Most lime producers went out of business in the early 1900s as new and larger industrial kilns were constructed and Portland cement was introduced from Europe. The Flood kiln ceased operation around 1906, and the site was abandoned and fell into disrepair. The ruins of the kiln were rediscovered and its significance realized in the early 1970s. The site was restored in 1999.
Parking for the Lime Kiln Trail is just off of Moodie Drive. P10 is a smaller parking lot, with space for about thirty cars. There is no outhouse at the trailhead, but there is a garbage can.
The Flood Lime Kiln Ruins occupy a place on the Lime Kiln Trail about 640 meters from the parking area next to Moodie Drive. The trail the entire way there is wide, well groomed, and very easy to follow. If you’re new to hiking, or have little ones with you, a walk out to the ruins and back would make for a great 1.4k out and back hike.
Since Moodie rd is so far from our house and there are 3 trails in the general area, I didn’t want to burn the children’s energy too early into our adventure.
We reached the ruins and quickly turned around to drive to the next trail’s parking lot. A bit of a cop out on my part but I quickly lost the girl-child to crying and the need for more snacks so I’m sorry-not-sorry that we didn’t do the whole trail.

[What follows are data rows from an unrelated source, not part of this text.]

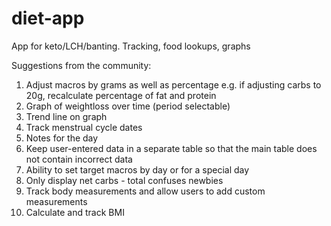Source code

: # diet-app
App for keto/LCH/banting. Tracking, food lookups, graphs

Suggestions from the community:
1.  Adjust macros by grams as well as percentage
    e.g. if adjusting carbs to 20g, recalculate percentage of fat and protein
2.  Graph of weightloss over time (period selectable)
3. Trend line on graph
4. Track menstrual cycle dates
5. Notes for the day
6. Keep user-entered data in a separate table so that the main table does not contain incorrect data
7. Ability to set target macros by day or for a special day
8. Only display net carbs - total confuses newbies
9. Track body measurements and allow users to add custom measurements
10. Calculate and track BMI
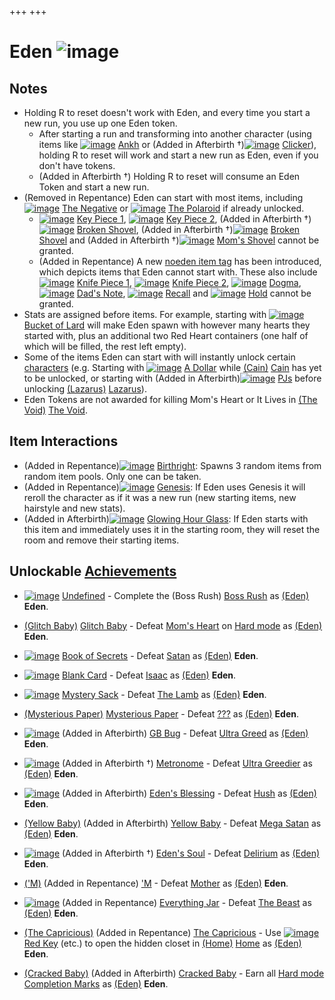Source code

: +++
+++

 # Eden ![image](/image/Eden.png) 

Notes
-------


* Holding R to reset doesn't work with Eden, and every time you start a new run, you use up one Eden token.
	+ After starting a run and transforming into another character (using items like [![image](/image/Ankh.png)](/wiki/Ankh "Ankh") [Ankh](/wiki/Ankh "Ankh") or (Added in Afterbirth †)[![image](/image/Clicker.png)](/wiki/Clicker "Clicker") [Clicker](/wiki/Clicker "Clicker")), holding R to reset will work and start a new run as Eden, even if you don't have tokens.
	+ (Added in Afterbirth †) Holding R to reset will consume an Eden Token and start a new run.
* (Removed in Repentance) Eden can start with most items, including [![image](/image/The_Negative.png)](/wiki/The_Negative "The Negative") [The Negative](/wiki/The_Negative "The Negative") or [![image](/image/The_Polaroid.png)](/wiki/The_Polaroid "The Polaroid") [The Polaroid](/wiki/The_Polaroid "The Polaroid") if already unlocked.
	+ [![image](/image/Key_Piece_1.png)](/wiki/Key_Piece_1 "Key Piece 1") [Key Piece 1](/wiki/Key_Piece_1 "Key Piece 1"), [![image](/image/Key_Piece_2.png)](/wiki/Key_Piece_2 "Key Piece 2") [Key Piece 2](/wiki/Key_Piece_2 "Key Piece 2"), (Added in Afterbirth †)[![image](/image/Broken_Shovel.png)](/wiki/Broken_Shovel "Broken Shovel") [Broken Shovel](/wiki/Broken_Shovel "Broken Shovel"), (Added in Afterbirth †)[![image](/image/Broken_Shovel.png)](/wiki/Broken_Shovel "Broken Shovel") [Broken Shovel](/wiki/Broken_Shovel "Broken Shovel") and (Added in Afterbirth †)[![image](/image/Mom%27s_Shovel.png)](/wiki/Mom%27s_Shovel "Mom's Shovel") [Mom's Shovel](/wiki/Mom%27s_Shovel "Mom's Shovel") cannot be granted.
	+ (Added in Repentance) A new [noeden item tag](/wiki/Item_Tags_noeden "Item Tags noeden") has been introduced, which depicts items that Eden cannot start with. These also include [![image](/image/Knife_Piece_1.png)](/wiki/Knife_Piece_1 "Knife Piece 1") [Knife Piece 1](/wiki/Knife_Piece_1 "Knife Piece 1"), [![image](/image/Knife_Piece_2.png)](/wiki/Knife_Piece_2 "Knife Piece 2") [Knife Piece 2](/wiki/Knife_Piece_2 "Knife Piece 2"), [![image](/image/Dogma_(Item).png)](/wiki/Dogma_(Item) "Dogma") [Dogma](/wiki/Dogma_(Item) "Dogma (Item)"), [![image](/image/Dad%27s_Note.png)](/wiki/Dad%27s_Note "Dad's Note") [Dad's Note](/wiki/Dad%27s_Note "Dad's Note"), [![image](/image/Recall.png)](/wiki/Recall "Recall") [Recall](/wiki/Recall "Recall") and [![image](/image/Hold.png)](/wiki/Hold "Hold") [Hold](/wiki/Hold "Hold") cannot be granted.
* Stats are assigned before items. For example, starting with [![image](/image/Bucket_of_Lard.png)](/wiki/Bucket_of_Lard "Bucket of Lard") [Bucket of Lard](/wiki/Bucket_of_Lard "Bucket of Lard") will make Eden spawn with however many hearts they started with, plus an additional two Red Heart containers (one half of which will be filled, the rest left empty).
* Some of the items Eden can start with will instantly unlock certain [characters](/wiki/Character "Character") (e.g. Starting with [![image](/image/A_Dollar.png)](/wiki/A_Dollar "A Dollar") [A Dollar](/wiki/A_Dollar "A Dollar") while  [(Cain)](/wiki/Cain "Cain") [Cain](/wiki/Cain "Cain") has yet to be unlocked, or starting with (Added in Afterbirth)[![image](/image/PJs.png)](/wiki/PJs "PJs") [PJs](/wiki/PJs "PJs") before unlocking  [(Lazarus)](/wiki/Lazarus "Lazarus") [Lazarus](/wiki/Lazarus "Lazarus")).
* Eden Tokens are not awarded for killing Mom's Heart or It Lives in [(The Void)](/wiki/The_Void "The Void") [The Void](/wiki/The_Void "The Void").


Item Interactions
-------------------


* (Added in Repentance)[![image](/image/Birthright.png)](/wiki/Birthright "Birthright") [Birthright](/wiki/Birthright "Birthright"): Spawns 3 random items from random item pools. Only one can be taken.
* (Added in Repentance)[![image](/image/Genesis.png)](/wiki/Genesis "Genesis") [Genesis](/wiki/Genesis "Genesis"): If Eden uses Genesis it will reroll the character as if it was a new run (new starting items, new hairstyle and new stats).
* (Added in Afterbirth)[![image](/image/Glowing_Hour_Glass.png)](/wiki/Glowing_Hour_Glass "Glowing Hour Glass") [Glowing Hour Glass](/wiki/Glowing_Hour_Glass "Glowing Hour Glass"): If Eden starts with this item and immediately uses it in the starting room, they will reset the room and remove their starting items.


Unlockable [Achievements](/wiki/Achievements "Achievements")
--------------------------------------------------------------


* [![image](/image/Undefined.png)](/wiki/Undefined "Undefined")  [Undefined](/wiki/Undefined "Undefined") - Complete the (Boss Rush) [Boss Rush](/wiki/Boss_Rush "Boss Rush") as  [(Eden)](/wiki/Eden "Eden") **Eden**.


* [(Glitch Baby)](/wiki/Babies "Glitch Baby")  [Glitch Baby](/wiki/Babies "Babies") - Defeat [Mom's Heart](/wiki/Mom%27s_Heart "Mom's Heart") on [Hard mode](/wiki/Hard_mode "Hard mode") as  [(Eden)](/wiki/Eden "Eden") **Eden**.


* [![image](/image/Book_of_Secrets.png)](/wiki/Book_of_Secrets "Book of Secrets")  [Book of Secrets](/wiki/Book_of_Secrets "Book of Secrets") - Defeat [Satan](/wiki/Satan "Satan") as  [(Eden)](/wiki/Eden "Eden") **Eden**.


* [![image](/image/Blank_Card.png)](/wiki/Blank_Card "Blank Card")  [Blank Card](/wiki/Blank_Card "Blank Card") - Defeat [Isaac](/wiki/Isaac_(Boss) "Isaac (Boss)") as  [(Eden)](/wiki/Eden "Eden") **Eden**.


* [![image](/image/Mystery_Sack.png)](/wiki/Mystery_Sack "Mystery Sack")  [Mystery Sack](/wiki/Mystery_Sack "Mystery Sack") - Defeat [The Lamb](/wiki/The_Lamb "The Lamb") as  [(Eden)](/wiki/Eden "Eden") **Eden**.


* [(Mysterious Paper)](/wiki/Mysterious_Paper "Mysterious Paper")  [Mysterious Paper](/wiki/Mysterious_Paper "Mysterious Paper") - Defeat [???](/wiki/%3F%3F%3F_(Boss) "??? (Boss)") as  [(Eden)](/wiki/Eden "Eden") **Eden**.


* [![image](/image/GB_Bug.png)](/wiki/GB_Bug "GB Bug") (Added in Afterbirth) [GB Bug](/wiki/GB_Bug "GB Bug") - Defeat [Ultra Greed](/wiki/Ultra_Greed "Ultra Greed") as  [(Eden)](/wiki/Eden "Eden") **Eden**.


* [![image](/image/Metronome.png)](/wiki/Metronome "Metronome") (Added in Afterbirth †) [Metronome](/wiki/Metronome "Metronome") - Defeat [Ultra Greedier](/wiki/Ultra_Greedier "Ultra Greedier") as  [(Eden)](/wiki/Eden "Eden") **Eden**.


* [![image](/image/Eden%27s_Blessing.png)](/wiki/Eden%27s_Blessing "Eden's Blessing") (Added in Afterbirth) [Eden's Blessing](/wiki/Eden%27s_Blessing "Eden's Blessing") - Defeat [Hush](/wiki/Hush "Hush") as  [(Eden)](/wiki/Eden "Eden") **Eden**.


* [(Yellow Baby)](/wiki/Babies "Yellow Baby") (Added in Afterbirth) [Yellow Baby](/wiki/Babies "Babies") - Defeat [Mega Satan](/wiki/Mega_Satan "Mega Satan") as  [(Eden)](/wiki/Eden "Eden") **Eden**.


* [![image](/image/Eden%27s_Soul.png)](/wiki/Eden%27s_Soul "Eden's Soul") (Added in Afterbirth †) [Eden's Soul](/wiki/Eden%27s_Soul "Eden's Soul") - Defeat [Delirium](/wiki/Delirium "Delirium") as  [(Eden)](/wiki/Eden "Eden") **Eden**.


* [('M)](/wiki/%27M "'M") (Added in Repentance) ['M](/wiki/%27M "'M") - Defeat [Mother](/wiki/Mother "Mother") as  [(Eden)](/wiki/Eden "Eden") **Eden**.


* [![image](/image/Everything_Jar.png)](/wiki/Everything_Jar "Everything Jar") (Added in Repentance) [Everything Jar](/wiki/Everything_Jar "Everything Jar") - Defeat [The Beast](/wiki/The_Beast "The Beast") as  [(Eden)](/wiki/Eden "Eden") **Eden**.


* [(The Capricious)](/wiki/Tainted_Eden "The Capricious") (Added in Repentance) [The Capricious](/wiki/Tainted_Eden "Tainted Eden") - Use [![image](/image/Red_Key.png)](/wiki/Red_Key "Red Key") [Red Key](/wiki/Red_Key "Red Key") (etc.) to open the hidden closet in [(Home)](/wiki/Home "Home") [Home](/wiki/Home "Home") as  [(Eden)](/wiki/Eden "Eden") **Eden**.


* [(Cracked Baby)](/wiki/Babies "Cracked Baby") (Added in Afterbirth) [Cracked Baby](/wiki/Babies "Babies") - Earn all [Hard mode](/wiki/Hard_mode "Hard mode") [Completion Marks](/wiki/Completion_Mark "Completion Mark") as  [(Eden)](/wiki/Eden "Eden") **Eden**.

I do intend on coming back with just the older child. He is much more outdoorsy and loves taking pictures with me.
Connections to Beaver Trail
Not far passed the ruins, you will have the option of turning right or going straight on NCC25. Straight is a long way around but both will eventually connect you to NCC28, which is the mainline of Beaver Trail. You will also have the option of staying on NCC25, turning into Rideau Trail towards Stony Swamp NCC24. These trials make up the bulk of the Ottawa Green Belt Trails.
The whole trail comes to 6.3 km or roughly 1.5 hours walk.